Data items:
=== Section Start ===

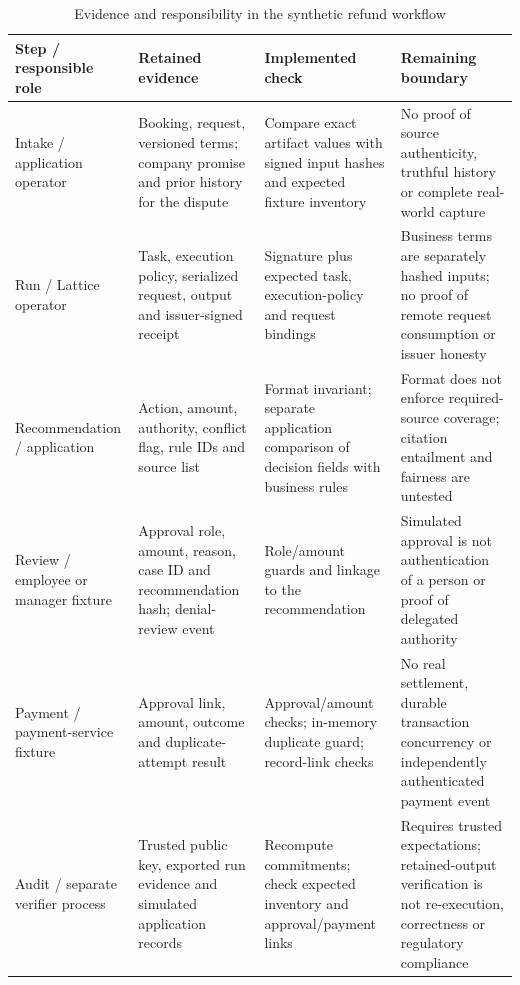\begin{table}[!htbp]
\centering
\caption{Evidence and responsibility in the synthetic refund workflow}
\label{tab:refund-evidence}
\footnotesize{}
\begin{tabularx}{\textwidth}{@{}>{\raggedright\arraybackslash}p{29mm}>{\raggedright\arraybackslash}X>{\raggedright\arraybackslash}X>{\raggedright\arraybackslash}X@{}}
\toprule
Step / responsible role & Retained evidence & Implemented check & Remaining boundary \\
\midrule
Intake / application operator & Booking, request, versioned terms; company promise and prior history for the dispute & Compare exact artifact values with signed input hashes and expected fixture inventory & No proof of source authenticity, truthful history or complete real-world capture \\[4pt]
Run / Lattice operator & Task, execution policy, serialized request, output and issuer-signed receipt & Signature plus expected task, execution-policy and request bindings & Business terms are separately hashed inputs; no proof of remote request consumption or issuer honesty \\[4pt]
Recommendation / application & Action, amount, authority, conflict flag, rule IDs and source list & Format invariant; separate application comparison of decision fields with business rules & Format does not enforce required-source coverage; citation entailment and fairness are untested \\[4pt]
Review / employee or manager fixture & Approval role, amount, reason, case ID and recommendation hash; denial-review event & Role/amount guards and linkage to the recommendation & Simulated approval is not authentication of a person or proof of delegated authority \\[4pt]
Payment / payment-service fixture & Approval link, amount, outcome and duplicate-attempt result & Approval/amount checks; in-memory duplicate guard; record-link checks & No real settlement, durable transaction concurrency or independently authenticated payment event \\[4pt]
Audit / separate verifier process & Trusted public key, exported run evidence and simulated application records & Recompute commitments; check expected inventory and approval/payment links & Requires trusted expectations; retained-output verification is not re-execution, correctness or regulatory compliance \\
\bottomrule
\end{tabularx}
\end{table}
\FloatBarrier


\FloatBarrier
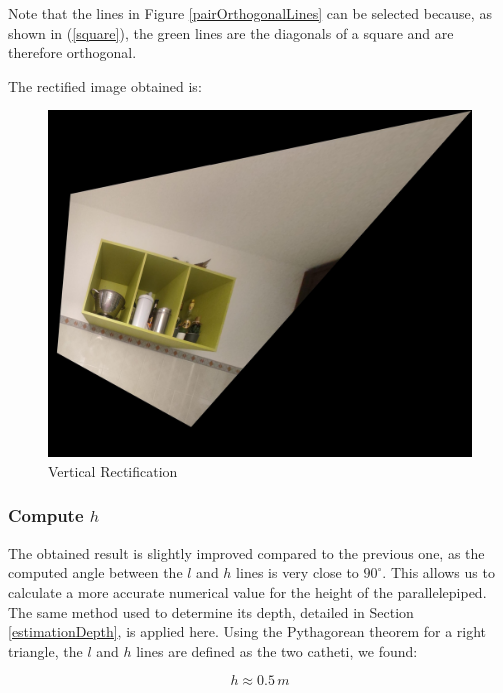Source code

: Note that the lines in Figure \ref{pairOrthogonalLines} can be selected because, as shown in (\ref{square}), the green lines are the diagonals of a square and are therefore orthogonal.

The rectified image obtained is:
\begin{figure}[H]
    \centering
    \includegraphics[width=0.75\linewidth]{img/G3/verticalRectificationMetric.jpg}
    \caption{Vertical Rectification}
    \label{fig:verticalRectMetric}
\end{figure}

\subsubsection{Compute $h$}
The obtained result is slightly improved compared to the previous one, as the computed angle between the $l$ and $h$ lines is very close to $90^\circ$. This allows us to calculate a more accurate numerical value for the height of the parallelepiped. The same method used to determine its depth, detailed in Section \ref{estimationDepth}, is applied here. Using the Pythagorean theorem for a right triangle, the $l$ and $h$ lines are defined as the two catheti, we found:

$$h \approx 0.5 \, m$$
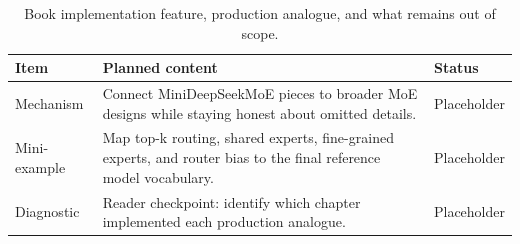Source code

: \begin{table}[H]
\centering
\caption{Book implementation feature, production analogue, and what remains out of scope.}
\label{tab:ch12-mapping-the-book-model-to-production-moe-families}
\begin{tabularx}{\textwidth}{p{}X p{}}
\toprule
Item & Planned content & Status \\
\midrule
Mechanism & Connect MiniDeepSeekMoE pieces to broader MoE designs while staying honest about omitted details. & Placeholder \\
Mini-example & Map top-k routing, shared experts, fine-grained experts, and router bias to the final reference model vocabulary. & Placeholder \\
Diagnostic & Reader checkpoint: identify which chapter implemented each production analogue. & Placeholder \\
\bottomrule
\end{tabularx}
\end{table}
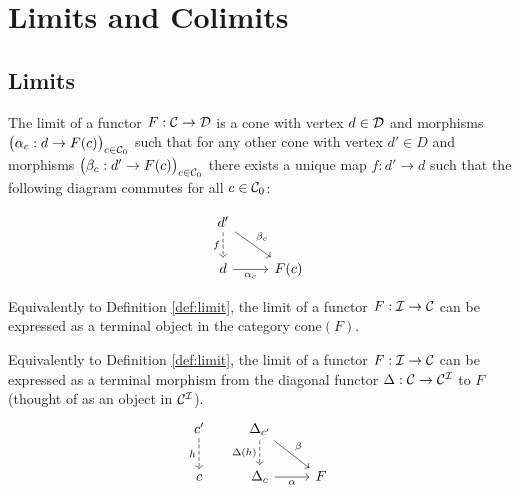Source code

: \section{Limits and Colimits}

\subsection{Limits}

\begin{definition}
	The limit of a functor $F:\mathcal{C}\to \mathcal{D}$ is a cone with vertex $d\in \mathcal{D}$ and
	morphisms $\big(\alpha_c: d \to F(c)\big)_{c\in \mathcal{C}_0}$ such that for any other
	cone with vertex $d'\in D$ and morphisms $\big(\beta_c: d' \to F(c)\big)_{c\in
	\mathcal{C}_0}$ there exists a unique map $f:d'\to d$ such that the following diagram
	commutes for all $c\in \mathcal{C}_0$: \parencite{leinster:basic_category_theory}

	\[\begin{tikzcd}
		{d'} \\
		d & {F(c)}
		\arrow["{\alpha_c}"', from=2-1, to=2-2]
		\arrow["{\beta_c}", from=1-1, to=2-2]
		\arrow["f"', dashed, from=1-1, to=2-1]
	\end{tikzcd}\]
\end{definition}

\begin{definition}
	Equivalently to Definition \ref{def:limit}, the limit of a functor $F:\mathcal{I}\to
	\mathcal{C}$ can be expressed as a terminal object in the category $\mathrm{cone}(F)$.
\end{definition}

\begin{definition}
	Equivalently to Definition \ref{def:limit}, the limit of a functor $F:\mathcal{I}\to
	\mathcal{C}$ can be expressed as a terminal morphism from the diagonal functor $\Delta:
	\mathcal{C} \to \mathcal{C}^{\mathcal{I}}$ to $F$ (thought of as an object in $\mathcal{C}^{\mathcal{I}}$).
	\[\begin{tikzcd}[ampersand replacement=\&]
		{c'} \& {\Delta_{c'}} \\
		c \& {\Delta_c} \& F
		\arrow["h"', dashed, from=1-1, to=2-1]
		\arrow["{\Delta(h)}"', dashed, from=1-2, to=2-2]
		\arrow["\beta", from=1-2, to=2-3]
		\arrow["\alpha"', from=2-2, to=2-3]
	\end{tikzcd}\]
\end{definition}

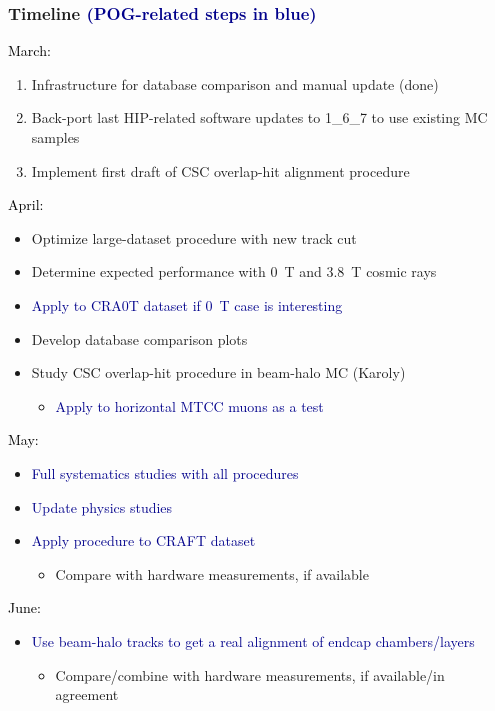 \documentclass[compress]{beamer}
\begin{document}
\begin{frame}
\frametitle{Timeline \textcolor{darkblue}{\small (POG-related steps in blue)}}
\scriptsize

\textcolor{black}{March:}
\begin{enumerate}
\item \scriptsize Infrastructure for database comparison and manual update (done)
\item \scriptsize Back-port last HIP-related software updates to 1\_6\_7 to use existing MC samples
\item \scriptsize Implement first draft of CSC overlap-hit alignment procedure
\end{enumerate}

\textcolor{black}{April:}
\begin{itemize}
\item \scriptsize Optimize large-dataset procedure with new track cut
\item \scriptsize Determine expected performance with 0~T and 3.8~T cosmic rays
\item \scriptsize \textcolor{darkblue}{Apply to CRA0T dataset if 0~T case is interesting}
\item \scriptsize Develop database comparison plots
\item \scriptsize Study CSC overlap-hit procedure in beam-halo MC (Karoly)
\begin{itemize}
\item \scriptsize \textcolor{darkblue}{Apply to horizontal MTCC muons as a test}
\end{itemize}
\end{itemize}

\vspace{-0.25 cm}
\textcolor{black}{May:}
\begin{itemize}
\item \scriptsize \textcolor{darkblue}{Full systematics studies with all procedures}
\item \scriptsize \textcolor{darkblue}{Update physics studies}
\item \scriptsize \textcolor{darkblue}{Apply procedure to CRAFT dataset}
\begin{itemize}
\item \scriptsize Compare with hardware measurements, if available
\end{itemize}
\end{itemize}

\vspace{-0.25 cm}
\textcolor{black}{June:}
\begin{itemize}
\item \scriptsize \textcolor{darkblue}{Use beam-halo tracks to get a real alignment of endcap chambers/layers}
\begin{itemize}
\item \scriptsize Compare/combine with hardware measurements, if available/in agreement
\end{itemize}
\end{itemize}


\end{frame}
\end{document}
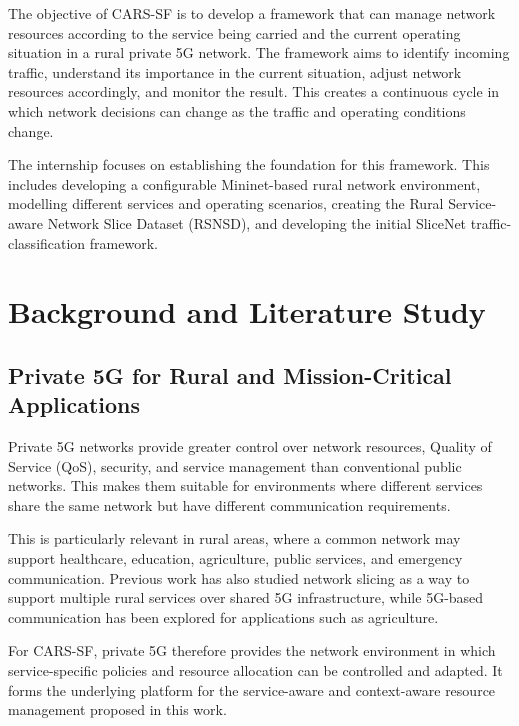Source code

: \documentclass[12pt,a4paper]{report}
\begin{document}
The objective of CARS-SF is to develop a framework that can manage
network resources according to the service being carried and the current
operating situation in a rural private 5G network. The framework aims to
identify incoming traffic, understand its importance in the current
situation, adjust network resources accordingly, and monitor the result.
This creates a continuous cycle in which network decisions can change as
the traffic and operating conditions change.

The internship focuses on establishing the foundation for this framework.
This includes developing a configurable Mininet-based rural network
environment, modelling different services and operating scenarios,
creating the Rural Service-aware Network Slice Dataset (RSNSD), and
developing the initial SliceNet traffic-classification framework.
	
\chapter{Background and Literature Study}
\label{chap:background}
\section{Private 5G for Rural and Mission-Critical Applications}
\label{sec:private5g}

Private 5G networks provide greater control over network resources,
Quality of Service (QoS), security, and service management than
conventional public networks.
This makes them suitable for environments where different services
share the same network but have different communication requirements.

This is particularly relevant in rural areas, where a common network
may support healthcare, education, agriculture, public services, and
emergency communication. Previous work has also studied network
slicing as a way to support multiple rural services over shared 5G
infrastructure, while 5G-based communication
has been explored for applications such as agriculture.

For CARS-SF, private 5G therefore provides the network environment in
which service-specific policies and resource allocation can be
controlled and adapted. It forms the underlying platform for the
service-aware and context-aware resource management proposed in this
work.
	
\end{document}
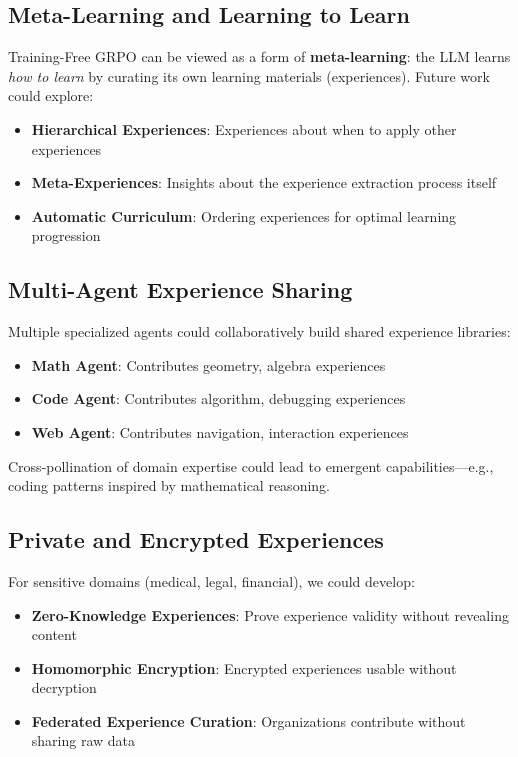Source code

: \documentclass[11pt,a4paper]{article}
\begin{document}
\subsection{Meta-Learning and Learning to Learn}

Training-Free GRPO can be viewed as a form of \textbf{meta-learning}: the LLM learns \textit{how to learn} by curating its own learning materials (experiences). Future work could explore:

\begin{itemize}
    \item \textbf{Hierarchical Experiences}: Experiences about when to apply other experiences
    \item \textbf{Meta-Experiences}: Insights about the experience extraction process itself
    \item \textbf{Automatic Curriculum}: Ordering experiences for optimal learning progression
\end{itemize}

\subsection{Multi-Agent Experience Sharing}

Multiple specialized agents could collaboratively build shared experience libraries:

\begin{itemize}
    \item \textbf{Math Agent}: Contributes geometry, algebra experiences
    \item \textbf{Code Agent}: Contributes algorithm, debugging experiences
    \item \textbf{Web Agent}: Contributes navigation, interaction experiences
\end{itemize}

Cross-pollination of domain expertise could lead to emergent capabilities—e.g., coding patterns inspired by mathematical reasoning.

\subsection{Private and Encrypted Experiences}

For sensitive domains (medical, legal, financial), we could develop:

\begin{itemize}
    \item \textbf{Zero-Knowledge Experiences}: Prove experience validity without revealing content
    \item \textbf{Homomorphic Encryption}: Encrypted experiences usable without decryption
    \item \textbf{Federated Experience Curation}: Organizations contribute without sharing raw data
\end{itemize}
\end{document}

=== Section End ===

Your goal = Where a picture appears in the records above, omit it, and transcribe exactly the stretch of lines from the one with "share the same" through the one with "extraction process itself".

Answer to the problem =
share the same network but have different communication requirements.

This is particularly relevant in rural areas, where a common network
may support healthcare, education, agriculture, public services, and
emergency communication. Previous work has also studied network
slicing as a way to support multiple rural services over shared 5G
infrastructure, while 5G-based communication
has been explored for applications such as agriculture.

For CARS-SF, private 5G therefore provides the network environment in
which service-specific policies and resource allocation can be
controlled and adapted. It forms the underlying platform for the
service-aware and context-aware resource management proposed in this
work.
	
\end{document}
Source code

: \documentclass[11pt,a4paper]{article}
\begin{document}
\subsection{Meta-Learning and Learning to Learn}

Training-Free GRPO can be viewed as a form of \textbf{meta-learning}: the LLM learns \textit{how to learn} by curating its own learning materials (experiences). Future work could explore:

\begin{itemize}
    \item \textbf{Hierarchical Experiences}: Experiences about when to apply other experiences
    \item \textbf{Meta-Experiences}: Insights about the experience extraction process itself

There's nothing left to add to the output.